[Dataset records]

• • • •

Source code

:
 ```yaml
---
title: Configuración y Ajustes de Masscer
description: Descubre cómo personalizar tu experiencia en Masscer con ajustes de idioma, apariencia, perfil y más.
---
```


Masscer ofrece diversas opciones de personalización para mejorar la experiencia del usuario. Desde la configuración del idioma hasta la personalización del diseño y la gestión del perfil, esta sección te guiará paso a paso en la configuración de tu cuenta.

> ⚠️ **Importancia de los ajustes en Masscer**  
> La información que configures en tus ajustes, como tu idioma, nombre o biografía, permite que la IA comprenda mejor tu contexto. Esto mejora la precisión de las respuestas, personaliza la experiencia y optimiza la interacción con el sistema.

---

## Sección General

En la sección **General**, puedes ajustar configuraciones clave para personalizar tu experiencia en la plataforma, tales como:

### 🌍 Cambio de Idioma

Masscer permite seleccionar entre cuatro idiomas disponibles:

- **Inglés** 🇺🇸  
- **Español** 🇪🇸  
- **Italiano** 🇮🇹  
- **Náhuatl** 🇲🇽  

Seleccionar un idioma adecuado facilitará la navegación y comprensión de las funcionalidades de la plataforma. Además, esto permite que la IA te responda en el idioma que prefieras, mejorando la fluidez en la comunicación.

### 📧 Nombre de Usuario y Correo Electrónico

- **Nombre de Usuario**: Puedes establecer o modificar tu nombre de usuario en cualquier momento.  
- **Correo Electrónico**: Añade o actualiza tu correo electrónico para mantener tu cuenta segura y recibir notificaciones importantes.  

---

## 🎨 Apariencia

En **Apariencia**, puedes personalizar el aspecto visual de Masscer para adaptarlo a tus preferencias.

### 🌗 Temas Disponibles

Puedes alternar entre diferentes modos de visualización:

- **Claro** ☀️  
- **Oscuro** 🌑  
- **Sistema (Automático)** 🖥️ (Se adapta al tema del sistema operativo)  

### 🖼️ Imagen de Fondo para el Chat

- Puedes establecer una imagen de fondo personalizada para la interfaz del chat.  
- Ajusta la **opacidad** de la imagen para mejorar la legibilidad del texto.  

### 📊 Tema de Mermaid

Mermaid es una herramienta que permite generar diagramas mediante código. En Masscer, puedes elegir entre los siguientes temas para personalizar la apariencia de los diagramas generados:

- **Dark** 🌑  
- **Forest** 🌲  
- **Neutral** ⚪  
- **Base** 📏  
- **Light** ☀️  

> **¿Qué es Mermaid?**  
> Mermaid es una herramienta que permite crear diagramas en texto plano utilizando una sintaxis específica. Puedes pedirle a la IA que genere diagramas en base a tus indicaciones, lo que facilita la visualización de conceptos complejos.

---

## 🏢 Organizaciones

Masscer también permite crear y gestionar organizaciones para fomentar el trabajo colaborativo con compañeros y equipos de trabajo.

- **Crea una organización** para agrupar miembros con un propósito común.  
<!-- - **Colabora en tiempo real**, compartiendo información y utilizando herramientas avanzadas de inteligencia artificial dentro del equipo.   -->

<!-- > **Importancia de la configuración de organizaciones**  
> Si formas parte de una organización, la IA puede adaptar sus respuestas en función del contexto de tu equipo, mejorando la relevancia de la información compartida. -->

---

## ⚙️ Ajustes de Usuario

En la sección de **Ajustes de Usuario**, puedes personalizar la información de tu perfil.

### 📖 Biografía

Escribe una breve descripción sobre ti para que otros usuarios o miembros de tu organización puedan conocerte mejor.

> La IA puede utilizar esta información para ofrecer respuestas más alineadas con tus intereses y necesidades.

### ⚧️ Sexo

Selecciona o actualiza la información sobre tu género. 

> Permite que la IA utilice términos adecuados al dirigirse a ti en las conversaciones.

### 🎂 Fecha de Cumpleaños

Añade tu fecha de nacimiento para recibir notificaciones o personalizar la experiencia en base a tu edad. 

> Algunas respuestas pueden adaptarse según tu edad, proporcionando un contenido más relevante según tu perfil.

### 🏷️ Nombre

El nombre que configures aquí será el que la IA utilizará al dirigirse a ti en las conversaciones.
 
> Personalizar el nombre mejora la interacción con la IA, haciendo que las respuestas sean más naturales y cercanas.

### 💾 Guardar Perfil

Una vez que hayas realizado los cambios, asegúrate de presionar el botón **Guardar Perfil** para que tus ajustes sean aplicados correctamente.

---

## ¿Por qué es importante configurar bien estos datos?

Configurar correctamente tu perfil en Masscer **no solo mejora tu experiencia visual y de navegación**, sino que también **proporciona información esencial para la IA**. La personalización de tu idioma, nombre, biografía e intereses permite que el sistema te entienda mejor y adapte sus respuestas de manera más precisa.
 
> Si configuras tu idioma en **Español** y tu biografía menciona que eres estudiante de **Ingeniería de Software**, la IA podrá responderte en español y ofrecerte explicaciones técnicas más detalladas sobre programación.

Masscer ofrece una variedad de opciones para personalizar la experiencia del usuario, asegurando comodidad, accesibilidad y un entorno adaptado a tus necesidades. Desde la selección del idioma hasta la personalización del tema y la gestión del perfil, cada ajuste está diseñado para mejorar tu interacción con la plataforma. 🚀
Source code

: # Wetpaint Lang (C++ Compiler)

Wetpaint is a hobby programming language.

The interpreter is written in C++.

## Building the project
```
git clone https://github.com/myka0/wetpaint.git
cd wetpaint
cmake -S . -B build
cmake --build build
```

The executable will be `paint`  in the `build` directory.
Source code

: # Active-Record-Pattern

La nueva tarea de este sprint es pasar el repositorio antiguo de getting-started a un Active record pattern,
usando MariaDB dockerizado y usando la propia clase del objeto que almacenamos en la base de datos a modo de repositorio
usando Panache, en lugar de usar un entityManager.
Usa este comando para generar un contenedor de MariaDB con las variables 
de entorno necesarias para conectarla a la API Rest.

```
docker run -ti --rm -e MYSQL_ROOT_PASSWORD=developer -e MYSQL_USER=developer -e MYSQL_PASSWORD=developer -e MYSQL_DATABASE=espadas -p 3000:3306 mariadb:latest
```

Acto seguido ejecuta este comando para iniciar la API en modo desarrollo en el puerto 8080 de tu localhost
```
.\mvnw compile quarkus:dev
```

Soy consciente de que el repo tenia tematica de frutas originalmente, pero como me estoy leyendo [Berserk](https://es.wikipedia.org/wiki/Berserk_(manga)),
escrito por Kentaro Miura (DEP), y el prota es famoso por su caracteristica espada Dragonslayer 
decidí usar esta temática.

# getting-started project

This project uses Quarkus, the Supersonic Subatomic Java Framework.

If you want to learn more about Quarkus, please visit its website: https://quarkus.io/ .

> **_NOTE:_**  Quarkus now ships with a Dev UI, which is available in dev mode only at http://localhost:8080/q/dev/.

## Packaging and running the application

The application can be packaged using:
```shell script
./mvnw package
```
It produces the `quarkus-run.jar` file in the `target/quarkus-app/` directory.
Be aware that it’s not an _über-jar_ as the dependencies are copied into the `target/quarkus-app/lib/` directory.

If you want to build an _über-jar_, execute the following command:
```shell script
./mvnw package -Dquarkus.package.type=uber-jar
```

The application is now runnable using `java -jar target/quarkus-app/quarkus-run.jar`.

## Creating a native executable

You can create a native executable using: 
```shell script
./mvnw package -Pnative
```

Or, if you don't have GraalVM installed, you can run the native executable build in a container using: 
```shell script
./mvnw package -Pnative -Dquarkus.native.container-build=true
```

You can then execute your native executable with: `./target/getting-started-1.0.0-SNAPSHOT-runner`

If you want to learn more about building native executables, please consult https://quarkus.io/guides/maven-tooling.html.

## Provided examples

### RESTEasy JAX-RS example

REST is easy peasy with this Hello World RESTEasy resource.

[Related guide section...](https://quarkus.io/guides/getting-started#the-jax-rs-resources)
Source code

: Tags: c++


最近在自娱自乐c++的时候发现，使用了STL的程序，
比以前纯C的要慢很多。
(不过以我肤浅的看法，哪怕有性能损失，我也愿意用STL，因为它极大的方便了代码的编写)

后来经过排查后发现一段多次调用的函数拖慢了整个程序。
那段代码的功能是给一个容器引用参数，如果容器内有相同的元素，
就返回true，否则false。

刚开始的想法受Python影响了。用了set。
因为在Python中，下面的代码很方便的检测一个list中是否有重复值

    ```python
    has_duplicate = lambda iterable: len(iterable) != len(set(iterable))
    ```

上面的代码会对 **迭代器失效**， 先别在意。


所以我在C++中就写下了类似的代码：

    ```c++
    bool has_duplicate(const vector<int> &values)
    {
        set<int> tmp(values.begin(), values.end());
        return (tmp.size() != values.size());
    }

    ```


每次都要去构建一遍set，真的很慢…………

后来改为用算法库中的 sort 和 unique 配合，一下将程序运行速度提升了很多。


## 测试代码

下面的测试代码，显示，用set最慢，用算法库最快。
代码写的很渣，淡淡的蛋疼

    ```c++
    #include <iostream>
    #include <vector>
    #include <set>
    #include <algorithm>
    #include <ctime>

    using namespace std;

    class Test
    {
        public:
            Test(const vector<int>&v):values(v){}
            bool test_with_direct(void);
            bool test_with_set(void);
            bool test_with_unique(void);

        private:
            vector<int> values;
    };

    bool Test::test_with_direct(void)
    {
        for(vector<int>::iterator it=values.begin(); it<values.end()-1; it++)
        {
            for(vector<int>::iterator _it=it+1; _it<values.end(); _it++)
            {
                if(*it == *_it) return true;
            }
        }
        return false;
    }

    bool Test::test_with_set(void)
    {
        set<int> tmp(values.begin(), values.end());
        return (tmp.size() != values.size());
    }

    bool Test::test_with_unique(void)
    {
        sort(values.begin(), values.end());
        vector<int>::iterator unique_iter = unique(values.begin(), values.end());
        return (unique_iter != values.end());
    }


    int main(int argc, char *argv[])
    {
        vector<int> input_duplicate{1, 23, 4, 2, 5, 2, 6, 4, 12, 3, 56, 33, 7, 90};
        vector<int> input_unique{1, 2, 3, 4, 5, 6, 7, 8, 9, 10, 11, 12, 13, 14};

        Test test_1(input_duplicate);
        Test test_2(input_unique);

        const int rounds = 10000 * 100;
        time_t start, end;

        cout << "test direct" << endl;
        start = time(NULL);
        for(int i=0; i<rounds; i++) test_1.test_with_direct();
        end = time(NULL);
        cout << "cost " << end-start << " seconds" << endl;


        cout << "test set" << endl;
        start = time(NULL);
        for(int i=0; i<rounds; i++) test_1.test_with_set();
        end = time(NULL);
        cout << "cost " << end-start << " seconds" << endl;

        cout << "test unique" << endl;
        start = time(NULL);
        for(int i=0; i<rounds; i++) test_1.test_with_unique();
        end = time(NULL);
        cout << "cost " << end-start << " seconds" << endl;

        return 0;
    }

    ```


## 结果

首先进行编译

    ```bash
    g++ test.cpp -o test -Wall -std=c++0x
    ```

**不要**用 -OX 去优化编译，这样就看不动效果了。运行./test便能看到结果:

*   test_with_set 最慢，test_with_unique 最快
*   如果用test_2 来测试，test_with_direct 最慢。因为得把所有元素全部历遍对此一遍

• • • •

__What the task requires__. In the entries above, count the lines that contain the string "Importancia" and reply with the number only.

__Result for this exercise__. 2